Movies reveal their DMs more easily than novels which, due to the differences in length and form, take longer to unfold and may include more subtle character detail. Still, almost all engrossing fiction has a character or two who will meet an untimely end. Remember Little Women? Louisa May Alcott breathed life into a cast of characters, made us love them all, and then killed off beloved Beth. I can think of hundreds of examples, as probably you can, too. Nearly every piece of literature features the death of a beloved character. In fact, when you think of it, we writers are a murderous lot. Fellow writers, hold up your hands.
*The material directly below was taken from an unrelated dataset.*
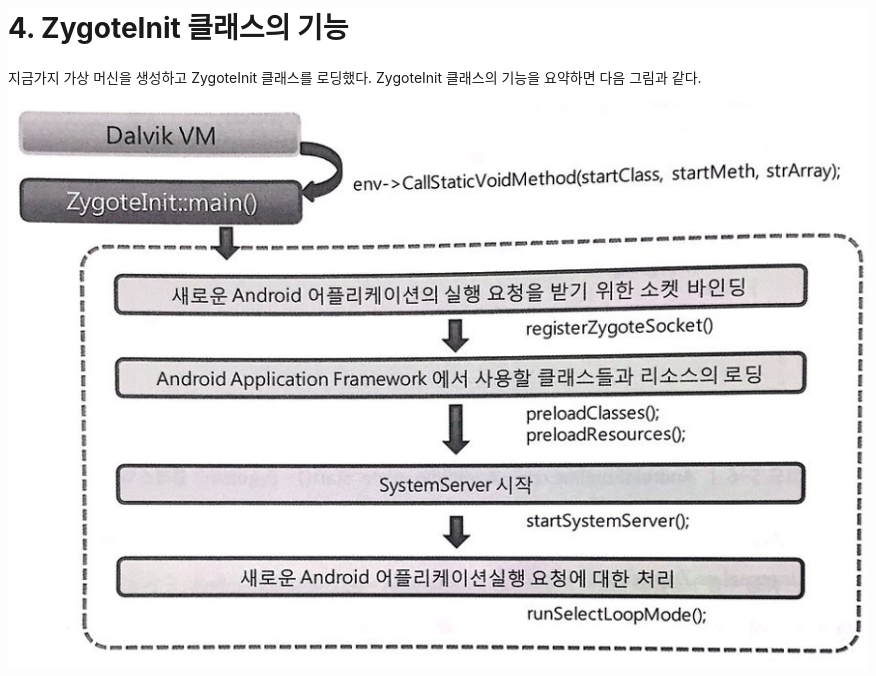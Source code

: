# 4. ZygoteInit 클래스의 기능

지금가지 가상 머신을 생성하고 ZygoteInit 클래스를 로딩했다. ZygoteInit 클래스의 기능을 요약하면 다음 그림과 같다.

![22.png](/assets/images/2022/6/22.png)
In a recent book club meeting, one of my readers asked why I felt it necessary to kill off a certain character. I felt on trial, she was that unhappy with this character’s passing. She liked that person, identified with the personality, and hoped to become reacquainted in a future book. I explained that, in fictional terms, I was only doing my job. If you’re not experiencing real human emotions, if you don’t care about the people you spend time with inside the covers of a book, the author hasn’t hooked you.
But, all that aside, what turns a writer’s heart to murder? The simple answer is because we must. In many cases, we love our characters, too. They emerge from our imaginations in some alchemy of creativity and intense observation, and almost like children, we watch them develop. In my case, I don’t give birth to a character to see him or her die, but as the story world unfolds, often someone must. Writing, like art, should move you. Readers want to laugh and cry so that, when they turn the last page of the fictive world, they feel as though they’ve experienced something authentic.
Were you moved? Did you shed a tear? Good, because I did, too. I promise never to take a reader anywhere I wouldn’t go myself. Rest assured that while you cry over the demise of a favorite character, I did the same while bumping them off. Otherwise, I am guilty as charged.